The distribution coefficients of barium in the Olkiluoto pegmatite, veined gneiss, Grimsel granodiorite and their main minerals (quartz, plagioclase, potassium feldspar and biotite) were obtained by batch sorption experiments carried out as a function of the concentration of barium. The distribution coefficients were modelled with the PHREEQC calculation code. The results of different rocks and minerals were compared with each other and the sorption mechanisms onto different mineral surfaces were evaluated. The sorption results of barium were also compared with sorption results obtained from a previous study for caesium. In addition, the diffusion of barium into the rock cubes was also studied both experimentally and computationally. Furthermore, the rock cubes from the diffusion experiments were studied with autoradiography and scanning electron microscopy.

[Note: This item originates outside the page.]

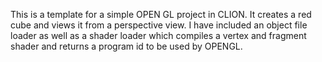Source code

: This is a template for a simple OPEN GL project in CLION. It creates a red cube and views it from a perspective view. I have
included an object file loader as well as a shader loader which compiles a vertex and fragment shader and returns a program id to be used by OPENGL.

The results showed that the distribution coefficients of barium were largest on biotite and the sorption as a function of the concentration of barium on all the minerals followed the same trend. The distribution coefficient results of veined gneiss, pegmatite and granodiorite followed the results of their main minerals. The distribution coefficients were largest on granodiorite which suggests ion exchange between barium and calcium, which is a common element in plagioclase occurring abundantly in granitic rock. It was also discovered that the distribution coefficients in saline water were considerably smaller than the results obtained from previous studies in low salinity water. This suggests that competing ions play a significant role in the sorption of barium.
Finally, the concentration decrease of barium in the diffusion experiments was largest in granodiorite which can be explained with both the porous structure of all the minerals of granodiorite and with the sorption properties of barium. It was discovered with autoradiography that the barium was mainly sorbed in the dark minerals of the rocks, but, additionally, barium sorption on plagioclase was also concluded to be significant. In addition, the sorbed barium could be seen with scanning electron microscopy on the biotite veins in the fracture zones of the rock confirming that the barium was sorbed.